From: Canadian Intellectual Property Office

Computer-implemented Example 1:

The description describes a new way of analysing data from seismic measurements to identify preferred drilling sites for oil.  It relies on a complicated algorithm X to perform the analysis.  The description also described the conventional ways in which the seismic measurements were physically performed as well as the conventional computerized drilling systems that would use the analyzed data.

Claims:

  1. A computer-implemented method of analysing data from seismic measurements comprising:
    • Performing seismic measurements;
    • Receiving the data from the seismic measurements;
    • Processing the data on a computer using algorithm X; and
    • Displaying the results of the analysis.
  2. A system for analysing data from seismic measurements comprising:
    • Sensors to measure seismic measurements;
    • A module configured to receive the data from the sensors;
    • A processor configured to apply the algorithm X to the data received from the sensors; and
    • A display configured to present the results of the step c.
  3. A computer-implemented method of analysing data from seismic measurements comprising:
    • Receiving the data from the seismic measurements;
    • Processing the data on a computer using algorithm X; and
    • Displaying the results of the analysis of step b.
  4. A computer readable memory having recorded thereon statements and instructions for execution by a computer to carry out the method of claim 3.
  5. A computer-implemented method of drilling for oil comprising:
    • Receiving the data from the seismic measurements;
    • Processing the data on a computer using algorithm X; and
    • Drilling for oil based on the results of the processing.
  6. A computer readable memory having recorded thereon statements and instructions for execution by a computerised drilling system to carry out the method of claim 5.

Purposive construction:

For claims 1, 3 and 5 there is no use of language indicating that any of the steps in each claim are optional, a preferred embodiment or one of a list of alternatives.  Therefore, all the steps identified in each of these claims are considered to be essential.  Similarly for claim 2 there is no use of language indicating that any of the elements are optional, a preferred embodiment or one of a list of alternatives.  Therefore all the elements are considered to be essential.  In claims 4 and 6, the language of the claim indicates that all elements are essential.  In this case that would include the computer readable memory and the instructions for carrying out the method of claim 3 or 5.

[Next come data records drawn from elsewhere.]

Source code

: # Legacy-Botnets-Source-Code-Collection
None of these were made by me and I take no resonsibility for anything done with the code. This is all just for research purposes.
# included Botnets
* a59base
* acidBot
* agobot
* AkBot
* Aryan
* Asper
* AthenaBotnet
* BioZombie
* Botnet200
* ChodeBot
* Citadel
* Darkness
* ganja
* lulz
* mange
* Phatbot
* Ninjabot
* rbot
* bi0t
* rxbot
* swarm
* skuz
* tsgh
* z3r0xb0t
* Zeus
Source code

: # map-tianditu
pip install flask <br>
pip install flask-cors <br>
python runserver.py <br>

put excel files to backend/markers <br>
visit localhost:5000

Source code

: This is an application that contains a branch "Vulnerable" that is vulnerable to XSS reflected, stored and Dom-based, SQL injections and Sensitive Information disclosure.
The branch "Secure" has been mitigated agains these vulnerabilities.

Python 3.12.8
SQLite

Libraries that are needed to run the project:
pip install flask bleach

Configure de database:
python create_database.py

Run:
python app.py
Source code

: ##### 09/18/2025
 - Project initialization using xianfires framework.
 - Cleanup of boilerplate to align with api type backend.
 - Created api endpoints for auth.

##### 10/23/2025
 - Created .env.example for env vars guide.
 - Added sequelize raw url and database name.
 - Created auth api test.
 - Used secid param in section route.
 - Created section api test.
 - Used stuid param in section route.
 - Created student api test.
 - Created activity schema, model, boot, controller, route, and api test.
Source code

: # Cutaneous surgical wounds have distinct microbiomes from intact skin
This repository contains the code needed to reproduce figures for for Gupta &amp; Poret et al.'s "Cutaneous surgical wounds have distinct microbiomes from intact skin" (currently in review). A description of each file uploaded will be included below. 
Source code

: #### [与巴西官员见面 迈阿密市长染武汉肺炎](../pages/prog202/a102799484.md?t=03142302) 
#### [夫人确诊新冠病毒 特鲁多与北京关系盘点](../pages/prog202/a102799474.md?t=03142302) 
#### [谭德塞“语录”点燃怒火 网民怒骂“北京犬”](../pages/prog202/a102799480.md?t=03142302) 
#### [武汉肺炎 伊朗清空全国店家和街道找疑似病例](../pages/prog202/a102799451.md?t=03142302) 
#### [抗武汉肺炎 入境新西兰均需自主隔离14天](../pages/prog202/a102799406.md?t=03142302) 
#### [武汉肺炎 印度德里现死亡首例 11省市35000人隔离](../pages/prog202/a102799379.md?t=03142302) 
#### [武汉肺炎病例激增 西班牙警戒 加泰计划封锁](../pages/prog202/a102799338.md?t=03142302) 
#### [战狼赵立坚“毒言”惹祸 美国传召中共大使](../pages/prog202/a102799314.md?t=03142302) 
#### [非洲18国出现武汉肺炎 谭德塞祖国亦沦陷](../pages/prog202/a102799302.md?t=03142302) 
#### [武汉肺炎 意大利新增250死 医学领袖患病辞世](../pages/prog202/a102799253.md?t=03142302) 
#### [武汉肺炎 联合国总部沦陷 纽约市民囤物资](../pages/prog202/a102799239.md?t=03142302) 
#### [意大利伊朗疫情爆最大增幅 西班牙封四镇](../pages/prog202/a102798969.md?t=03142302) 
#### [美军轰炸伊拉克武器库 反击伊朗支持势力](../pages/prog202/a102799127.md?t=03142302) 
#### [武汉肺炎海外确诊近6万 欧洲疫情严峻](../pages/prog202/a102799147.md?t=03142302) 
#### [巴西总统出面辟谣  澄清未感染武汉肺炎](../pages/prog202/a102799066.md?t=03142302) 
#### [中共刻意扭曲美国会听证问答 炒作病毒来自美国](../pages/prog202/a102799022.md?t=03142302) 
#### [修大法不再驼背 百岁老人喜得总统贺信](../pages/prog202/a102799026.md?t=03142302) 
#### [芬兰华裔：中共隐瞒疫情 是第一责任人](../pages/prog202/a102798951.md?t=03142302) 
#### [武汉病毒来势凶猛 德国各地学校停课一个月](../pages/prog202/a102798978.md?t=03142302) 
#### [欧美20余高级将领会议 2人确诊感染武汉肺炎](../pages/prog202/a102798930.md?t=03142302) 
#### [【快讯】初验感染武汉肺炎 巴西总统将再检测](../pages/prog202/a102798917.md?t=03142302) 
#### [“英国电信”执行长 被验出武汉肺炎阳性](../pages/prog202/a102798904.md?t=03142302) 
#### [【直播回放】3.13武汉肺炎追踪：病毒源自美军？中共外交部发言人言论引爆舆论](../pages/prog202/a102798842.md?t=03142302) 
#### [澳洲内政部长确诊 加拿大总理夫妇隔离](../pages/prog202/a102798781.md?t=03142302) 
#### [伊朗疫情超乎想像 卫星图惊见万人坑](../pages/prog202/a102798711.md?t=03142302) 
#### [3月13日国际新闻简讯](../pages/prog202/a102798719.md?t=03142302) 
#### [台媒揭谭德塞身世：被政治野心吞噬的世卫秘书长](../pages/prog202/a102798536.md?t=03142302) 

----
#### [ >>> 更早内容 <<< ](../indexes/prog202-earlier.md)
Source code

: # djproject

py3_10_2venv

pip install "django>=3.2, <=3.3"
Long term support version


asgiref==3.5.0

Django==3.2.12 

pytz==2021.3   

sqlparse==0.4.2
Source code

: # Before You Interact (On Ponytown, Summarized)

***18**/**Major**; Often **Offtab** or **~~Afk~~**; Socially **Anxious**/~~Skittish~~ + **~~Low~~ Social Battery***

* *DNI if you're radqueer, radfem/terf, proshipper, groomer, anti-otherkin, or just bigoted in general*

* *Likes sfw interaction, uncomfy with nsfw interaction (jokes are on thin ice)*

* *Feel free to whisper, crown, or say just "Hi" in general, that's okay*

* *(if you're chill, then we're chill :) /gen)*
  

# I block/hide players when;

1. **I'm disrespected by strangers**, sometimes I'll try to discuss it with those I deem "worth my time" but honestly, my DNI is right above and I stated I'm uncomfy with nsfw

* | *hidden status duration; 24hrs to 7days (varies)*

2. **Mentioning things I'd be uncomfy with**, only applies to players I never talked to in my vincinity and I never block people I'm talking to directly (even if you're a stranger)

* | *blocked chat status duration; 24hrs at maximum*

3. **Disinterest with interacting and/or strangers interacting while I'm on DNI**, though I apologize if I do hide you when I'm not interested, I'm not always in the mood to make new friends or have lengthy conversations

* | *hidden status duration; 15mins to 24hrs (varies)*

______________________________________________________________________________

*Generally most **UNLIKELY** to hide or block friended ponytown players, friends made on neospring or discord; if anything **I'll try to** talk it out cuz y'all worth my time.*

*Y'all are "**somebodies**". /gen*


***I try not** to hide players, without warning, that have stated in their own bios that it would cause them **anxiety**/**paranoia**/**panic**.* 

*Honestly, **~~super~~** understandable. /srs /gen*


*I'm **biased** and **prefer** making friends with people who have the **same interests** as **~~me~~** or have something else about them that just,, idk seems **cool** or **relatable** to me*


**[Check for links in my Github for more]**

Assessment of patentable subject-matter

For claim 1: In this claim the seismic measurements of step a produce the data processed by the computer. As is evident from the claim itself and confirmed by reference to the rest of the specification (considered in light of the relevant common general knowledge, or CGK), essential element step a cooperates in combination with the computer processing steps (b-d) to produce better results by use of the algorithm X. As step a includes measurements that rely upon discernible physical effects to produce their data, step a provides the discernible physical effect or change that renders the subject-matter of the claim patentable subject-matter.

For claim 2: In this claim, the sensors which are used to perform seismic measurements do not correspond to a generic input of data to a computer. As is evident from the claim itself and confirmed by reference to the rest of the specification (considered in light of the relevant CGK), the sensors cooperate in combination with the computer because the measurements from the sensors are used by the computer in the analysis. As the sensors have a physical existence and cooperate with the computer to achieve better results by the use of algorithm X, this element is sufficient to render the subject-matter of the claim patentable subject-matter.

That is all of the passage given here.